I wanted to let everyone know that the lengths have changed a little as we have redesigned the weight at the end. Because we did this mid year we are unable to have all our accounts update the information on the stabilizers that they have in their systems. The weights have stayed the same but the lengths have changed, everything shortened up a little.

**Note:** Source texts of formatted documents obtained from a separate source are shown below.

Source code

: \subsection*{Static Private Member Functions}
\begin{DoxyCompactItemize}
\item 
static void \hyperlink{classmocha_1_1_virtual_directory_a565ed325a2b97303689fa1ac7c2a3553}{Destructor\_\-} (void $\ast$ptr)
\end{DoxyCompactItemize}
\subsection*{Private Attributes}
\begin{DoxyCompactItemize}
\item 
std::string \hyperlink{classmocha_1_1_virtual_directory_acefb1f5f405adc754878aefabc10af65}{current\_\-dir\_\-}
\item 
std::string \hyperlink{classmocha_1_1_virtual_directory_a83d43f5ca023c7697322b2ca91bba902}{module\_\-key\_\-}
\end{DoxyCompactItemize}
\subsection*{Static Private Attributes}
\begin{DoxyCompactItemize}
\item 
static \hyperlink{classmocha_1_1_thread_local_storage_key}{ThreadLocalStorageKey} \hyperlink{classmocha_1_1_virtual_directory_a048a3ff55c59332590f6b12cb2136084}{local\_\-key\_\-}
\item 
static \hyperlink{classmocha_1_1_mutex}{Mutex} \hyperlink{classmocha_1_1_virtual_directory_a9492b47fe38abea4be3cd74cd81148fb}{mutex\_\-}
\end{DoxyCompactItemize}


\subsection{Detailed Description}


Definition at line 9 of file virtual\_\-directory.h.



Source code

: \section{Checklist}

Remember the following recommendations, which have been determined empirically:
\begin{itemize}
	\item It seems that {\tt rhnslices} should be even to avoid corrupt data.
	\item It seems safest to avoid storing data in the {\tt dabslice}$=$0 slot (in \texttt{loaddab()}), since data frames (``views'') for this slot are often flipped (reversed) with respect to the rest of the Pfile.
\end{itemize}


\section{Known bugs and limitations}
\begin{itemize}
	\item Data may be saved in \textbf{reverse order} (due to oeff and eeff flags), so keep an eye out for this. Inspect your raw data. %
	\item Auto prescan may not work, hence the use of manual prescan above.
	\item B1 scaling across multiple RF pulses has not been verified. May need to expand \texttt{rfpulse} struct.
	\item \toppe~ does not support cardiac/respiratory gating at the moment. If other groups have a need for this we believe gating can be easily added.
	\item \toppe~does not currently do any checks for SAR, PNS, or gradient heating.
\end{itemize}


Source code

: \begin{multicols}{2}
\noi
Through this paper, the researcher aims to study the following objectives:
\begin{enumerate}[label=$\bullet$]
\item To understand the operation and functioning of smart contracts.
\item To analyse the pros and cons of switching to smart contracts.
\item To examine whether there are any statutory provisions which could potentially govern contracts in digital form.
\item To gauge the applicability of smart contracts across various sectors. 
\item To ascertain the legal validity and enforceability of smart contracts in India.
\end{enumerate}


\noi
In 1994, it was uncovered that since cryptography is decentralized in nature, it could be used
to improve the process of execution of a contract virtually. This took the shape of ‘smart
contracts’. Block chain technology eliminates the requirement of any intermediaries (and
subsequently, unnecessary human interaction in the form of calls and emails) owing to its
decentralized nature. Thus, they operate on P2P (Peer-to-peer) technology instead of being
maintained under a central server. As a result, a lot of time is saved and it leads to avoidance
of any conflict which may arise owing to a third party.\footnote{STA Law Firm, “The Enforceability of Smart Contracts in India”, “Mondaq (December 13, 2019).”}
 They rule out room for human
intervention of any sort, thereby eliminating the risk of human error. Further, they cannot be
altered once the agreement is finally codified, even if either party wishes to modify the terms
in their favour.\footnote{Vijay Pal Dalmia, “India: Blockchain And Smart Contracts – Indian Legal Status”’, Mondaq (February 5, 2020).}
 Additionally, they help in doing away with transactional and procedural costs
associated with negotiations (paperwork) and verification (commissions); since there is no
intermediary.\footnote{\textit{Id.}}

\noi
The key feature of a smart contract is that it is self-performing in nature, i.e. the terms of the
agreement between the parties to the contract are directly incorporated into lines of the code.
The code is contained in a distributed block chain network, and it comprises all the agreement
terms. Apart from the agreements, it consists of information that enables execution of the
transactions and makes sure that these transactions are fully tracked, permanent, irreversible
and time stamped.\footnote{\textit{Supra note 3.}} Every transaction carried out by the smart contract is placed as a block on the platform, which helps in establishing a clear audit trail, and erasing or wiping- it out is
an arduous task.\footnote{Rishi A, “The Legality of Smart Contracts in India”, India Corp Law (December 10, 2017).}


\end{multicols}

CS3 3.25" Chubby Hunter is now 2.5" long and is 5.2oz
CS5 4.75" Chubby Hunter is now 4" long and is 6.3oz
CS7 6.625" Chubby Hunter is now 5.75" long and is 6.3oz

I am sorry for the change but it was something we had to do before we started shipping them out. For updates on our product and any stabilizer quetions please come check out www.doinker.com/forum


----------



## camelcluch (Aug 25, 2009)

Thanks for the info. I am mostly a hunter so I prefer the shorter length. Any other thoughts...


----------



## asa1485 (Jan 16, 2008)

For the length that it is , it is an excellent stab. I normally use something in the 8 to 12 inch range (but have used the chubby in the past)for hunting, never had any issues as the arrow is always sticking out farther than the stabilizer. I have not had a chance to use the new shorter ones but if it is anything like the older ones it is excellent quality and works well.


----------



## camelcluch (Aug 25, 2009)

Thanks for your info. Any ideas on the damping and queitness of these guys.


----------



## Greenstick (Jun 8, 2009)

I had a chubby hunter and it worked well for dampening vibration, however I found it was too short to be an effective stabilizer.


----------



## Robert Muncie (Sep 8, 2006)

I've used the chubby hunter before and it's nice in a blind for sure but I'd encourage you to check out the Multi-rod. Swiched to one last year and couldn't be happier. It gives you a little more lenght but not so much that you can't get it through the woods and it still does all the things you need it to do on your bow without breaking the bank


----------